Highlighting the president’s commitment to a disturbing agenda was the timing’s purpose. March 8 is the innocuous sounding “International Women’s Day”—an annual event created by the International Socialist Women’s Conference over a century ago. At first it was held on March 18 in honor of the 1871 Paris Commune. It was first given official status by Lenin in the USSR. Other communist governments—including Mao’s People’s Republic of China—followed his example. The United Nations embraced it in 1975.
Contemporary organizers of International Women’s Day emphasize its socialist origins. Their website states that: “A woman named Clara Zetkin (Leader of the 'Women's Office' for the Social Democratic Party in Germany) tabled the idea of an International Women's Day” and that “over 100 women from 17 countries, representing unions, socialist parties, working women's clubs...greeted Zetkin's suggestion with unanimous approval.” Inspiration came from a “National Women’s Day” held in the United States “by the Socialist Party of America.”

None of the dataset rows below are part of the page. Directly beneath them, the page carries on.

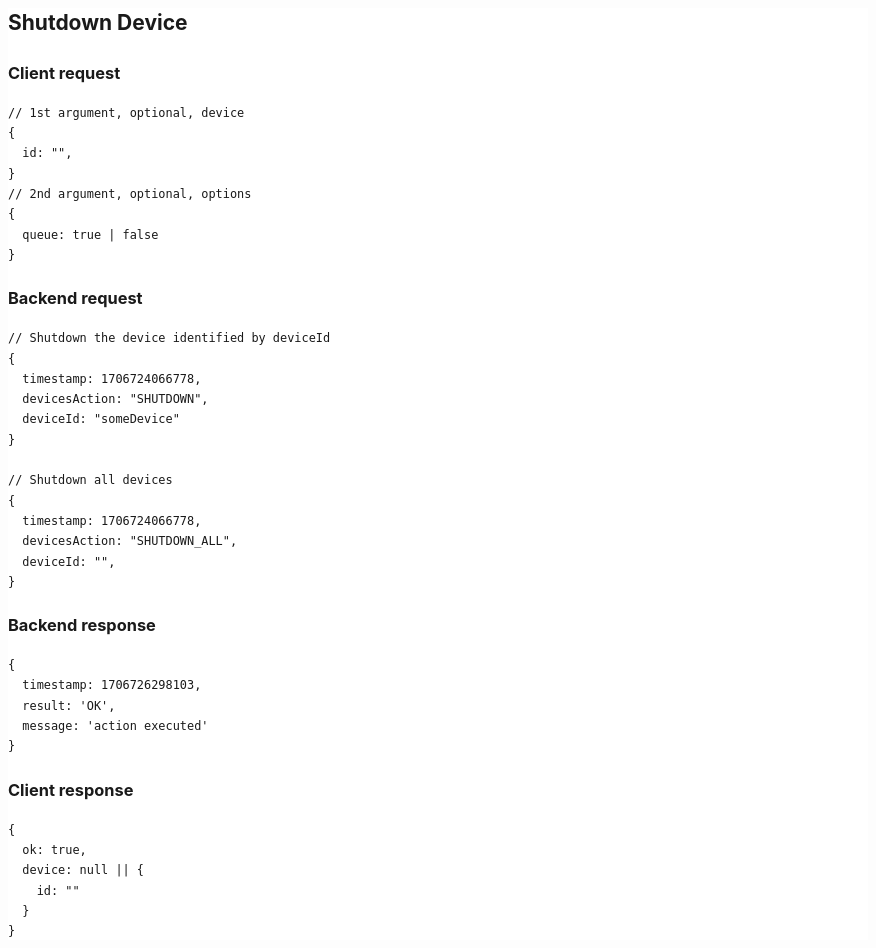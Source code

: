 
<a id="org8bcc155"></a>

## Shutdown Device


<a id="org937bb5c"></a>

### Client request

    // 1st argument, optional, device
    {
      id: "",
    }
    // 2nd argument, optional, options
    {
      queue: true | false
    }


<a id="orge5c39c1"></a>

### Backend request

    // Shutdown the device identified by deviceId
    {
      timestamp: 1706724066778,
      devicesAction: "SHUTDOWN",
      deviceId: "someDevice"
    }
    
    // Shutdown all devices
    {
      timestamp: 1706724066778,
      devicesAction: "SHUTDOWN_ALL",
      deviceId: "",
    }


<a id="org8c0d951"></a>

### Backend response

    {
      timestamp: 1706726298103,
      result: 'OK',
      message: 'action executed'
    }


<a id="org4884c36"></a>

### Client response

    {
      ok: true,
      device: null || {
        id: ""
      }
    }
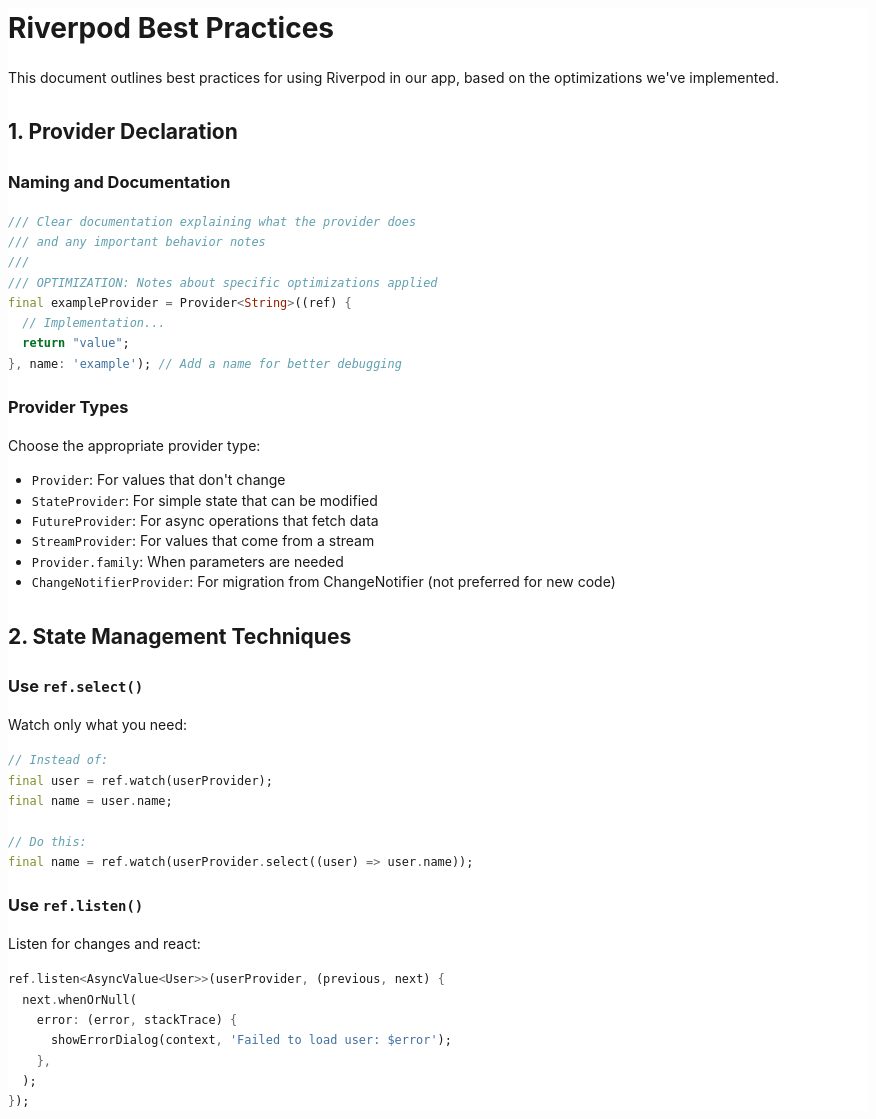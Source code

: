 # Riverpod Best Practices

This document outlines best practices for using Riverpod in our app, based on the optimizations we've implemented.

## 1. Provider Declaration

### Naming and Documentation

```dart
/// Clear documentation explaining what the provider does
/// and any important behavior notes
///
/// OPTIMIZATION: Notes about specific optimizations applied
final exampleProvider = Provider<String>((ref) {
  // Implementation...
  return "value";
}, name: 'example'); // Add a name for better debugging
```

### Provider Types

Choose the appropriate provider type:
- `Provider`: For values that don't change
- `StateProvider`: For simple state that can be modified
- `FutureProvider`: For async operations that fetch data
- `StreamProvider`: For values that come from a stream
- `Provider.family`: When parameters are needed
- `ChangeNotifierProvider`: For migration from ChangeNotifier (not preferred for new code)

## 2. State Management Techniques

### Use `ref.select()`

Watch only what you need:

```dart
// Instead of:
final user = ref.watch(userProvider);
final name = user.name;

// Do this:
final name = ref.watch(userProvider.select((user) => user.name));
```

### Use `ref.listen()`

Listen for changes and react:

```dart
ref.listen<AsyncValue<User>>(userProvider, (previous, next) {
  next.whenOrNull(
    error: (error, stackTrace) {
      showErrorDialog(context, 'Failed to load user: $error');
    },
  );
});
```
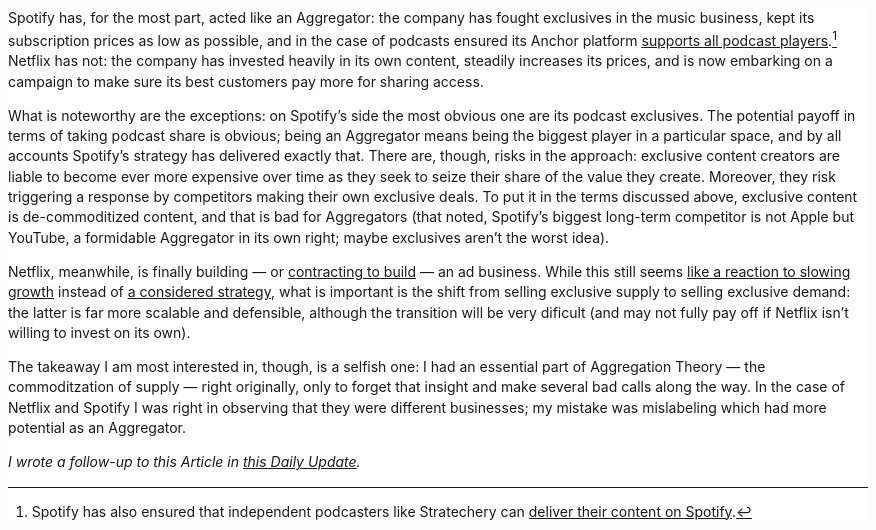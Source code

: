 Spotify has, for the most part, acted like an Aggregator: the company has fought exclusives in the music business, kept its subscription prices as low as possible, and in the case of podcasts ensured its Anchor platform [supports all podcast players](https://stratechery.com/2021/spotifys-surprise/).[^2] Netflix has not: the company has invested heavily in its own content, steadily increases its prices, and is now embarking on a campaign to make sure its best customers pay more for sharing access.

What is noteworthy are the exceptions: on Spotify’s side the most obvious one are its podcast exclusives. The potential payoff in terms of taking podcast share is obvious; being an Aggregator means being the biggest player in a particular space, and by all accounts Spotify’s strategy has delivered exactly that. There are, though, risks in the approach: exclusive content creators are liable to become ever more expensive over time as they seek to seize their share of the value they create. Moreover, they risk triggering a response by competitors making their own exclusive deals. To put it in the terms discussed above, exclusive content is de-commoditized content, and that is bad for Aggregators (that noted, Spotify’s biggest long-term competitor is not Apple but YouTube, a formidable Aggregator in its own right; maybe exclusives aren’t the worst idea).

Netflix, meanwhile, is finally building — or [contracting to build](https://www.wsj.com/articles/comcasts-nbcuniversal-google-among-frontrunners-to-partner-with-netflix-to-help-create-ad-supported-tier-11655921297) — an ad business. While this still seems [like a reaction to slowing growth](https://stratechery.com/2022/netflix-earnings-netflixs-struggling-growth-drivers-netflix-to-explore-advertising/) instead of [a considered strategy](https://stratechery.com/2022/why-netflix-should-sell-ads/), what is important is the shift from selling exclusive supply to selling exclusive demand: the latter is far more scalable and defensible, although the transition will be very dificult (and may not fully pay off if Netflix isn’t willing to invest on its own).

The takeaway I am most interested in, though, is a selfish one: I had an essential part of Aggregation Theory — the commoditzation of supply — right originally, only to forget that insight and make several bad calls along the way. In the case of Netflix and Spotify I was right in observing that they were different businesses; my mistake was mislabeling which had more potential as an Aggregator.

_I wrote a follow-up to this Article in [this Daily Update](https://stratechery.com/2022/aggregation-follow-up-netflixs-ad-partners/)._

[^1]: What I got wrong about my prediction was the timing, [thanks to COVID](https://stratechery.com/2021/netflix-earnings-netflix-and-gaming-models-not-mediums/).

[^2]: Spotify has also ensured that independent podcasters like Stratechery can [deliver their content on Spotify](https://stratechery.com/2021/passport/).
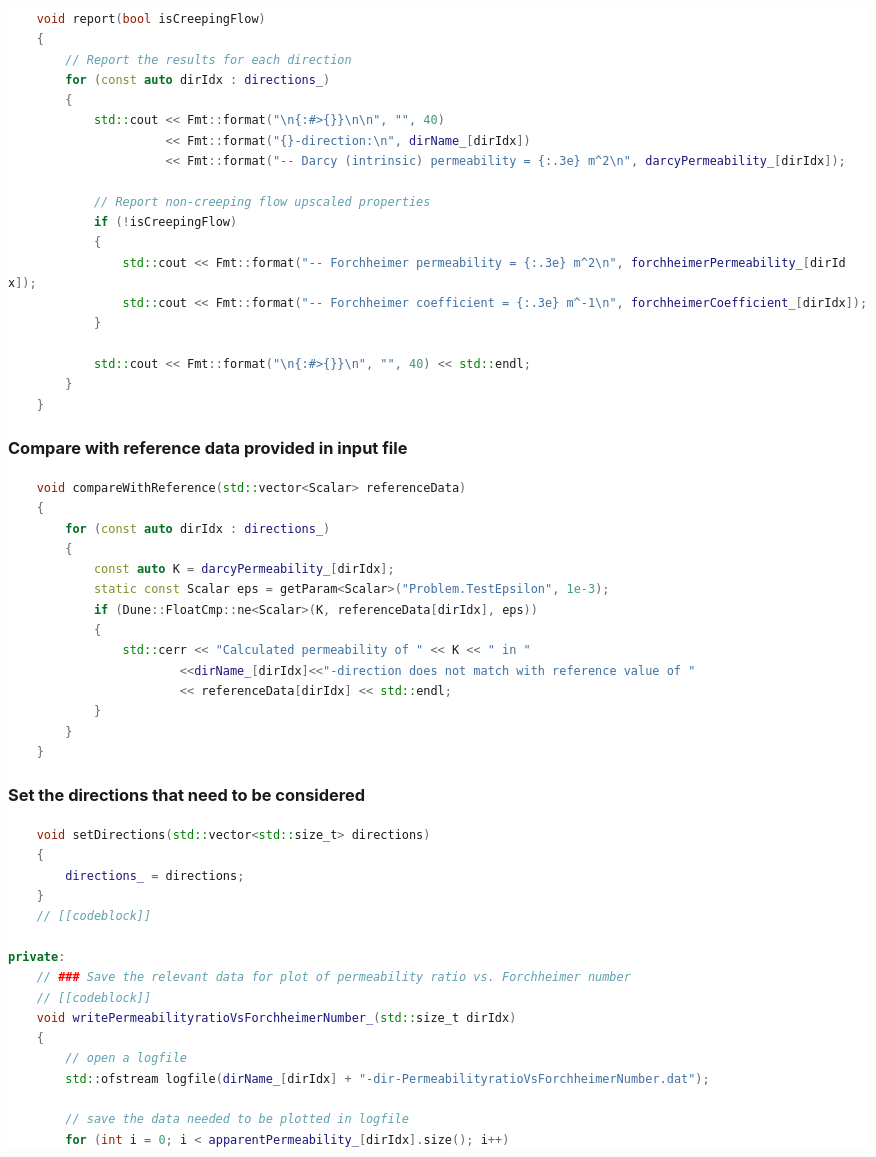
 ```cpp
    void report(bool isCreepingFlow)
    {
        // Report the results for each direction
        for (const auto dirIdx : directions_)
        {
            std::cout << Fmt::format("\n{:#>{}}\n\n", "", 40)
                      << Fmt::format("{}-direction:\n", dirName_[dirIdx])
                      << Fmt::format("-- Darcy (intrinsic) permeability = {:.3e} m^2\n", darcyPermeability_[dirIdx]);

            // Report non-creeping flow upscaled properties
            if (!isCreepingFlow)
            {
                std::cout << Fmt::format("-- Forchheimer permeability = {:.3e} m^2\n", forchheimerPermeability_[dirIdx]);
                std::cout << Fmt::format("-- Forchheimer coefficient = {:.3e} m^-1\n", forchheimerCoefficient_[dirIdx]);
            }

            std::cout << Fmt::format("\n{:#>{}}\n", "", 40) << std::endl;
        }
    }
```


### Compare with reference data provided in input file

```cpp
    void compareWithReference(std::vector<Scalar> referenceData)
    {
        for (const auto dirIdx : directions_)
        {
            const auto K = darcyPermeability_[dirIdx];
            static const Scalar eps = getParam<Scalar>("Problem.TestEpsilon", 1e-3);
            if (Dune::FloatCmp::ne<Scalar>(K, referenceData[dirIdx], eps))
            {
                std::cerr << "Calculated permeability of " << K << " in "
                        <<dirName_[dirIdx]<<"-direction does not match with reference value of "
                        << referenceData[dirIdx] << std::endl;
            }
        }
    }
```


### Set the directions that need to be considered


```cpp
    void setDirections(std::vector<std::size_t> directions)
    {
        directions_ = directions;
    }
    // [[codeblock]]

private:
    // ### Save the relevant data for plot of permeability ratio vs. Forchheimer number
    // [[codeblock]]
    void writePermeabilityratioVsForchheimerNumber_(std::size_t dirIdx)
    {
        // open a logfile
        std::ofstream logfile(dirName_[dirIdx] + "-dir-PermeabilityratioVsForchheimerNumber.dat");

        // save the data needed to be plotted in logfile
        for (int i = 0; i < apparentPermeability_[dirIdx].size(); i++)
```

Announcing policy initiatives in conjunction with this event is becoming a Biden tradition. Last year’s initiative was the creation of the Gender Equity Policy Council. That body is guided by a “National Strategy on Gender Equity” which:
- Promotes a laundry list of leftist causes unrelated to gender. These include proposals that would undermine the market economy and society’s class structures.
- Inaccurately alleges women are “underprivileged” in professions which they are rapidly coming to dominate or which they have little interest in entering.
- Presupposes the factual error that domestic violence is primarily male-on-female and promotes the equally erroneous view that violence is rooted in “power inequalities.”
Intergovernmental organizations and major international activist groups—likely beneficiaries of Biden’s proposed spending—embrace the same ideology. The “Generation Equality Forum” sponsored by UN Women, for example, blamed “the current economic system” for “violence against women.” It’s plan for eliminating such violence includes a “reconstruction of the global economic and financial system” that would “explicitly and intentionally redistribute power and responsibility in a way that is…mindful of...social class.”
One might have hoped the sheer enormity of the sum Biden is called for would alienate lawmakers as did his defunct “Build Back Better” program. In fact a Congress with much more severe problems to worry about voted him the money within a week. And both the president's and the first lady's messages for International Women’s Day suggest they use opposition to the war in Ukraine as a context for more of the same.
President Biden’s message contained the suitably vague statement that “Improving the status of women and girls strengthens...democracies.” His wife’s was more direct and included the following:
- Women “can tear down injustice, [and] topple tyrants and demagogues.”
- “To our sisters from Ukraine who are fighting to keep their country free and their families alive: We stand with you in solidarity.”
- “To our sisters in Russia who are protesting and speaking out against the invasion at great personal risk: We see your courage.”
No doubt the coming months will see numerous initiatives to “strengthen democracy in Ukraine” and “support democratic movements in Russia.” Unfortunately, the Biden administration’s equation of “democracy” with feminist and socialistic beliefs and policies makes it necessary for responsible lawmakers to scrutinize the details of any such initiatives.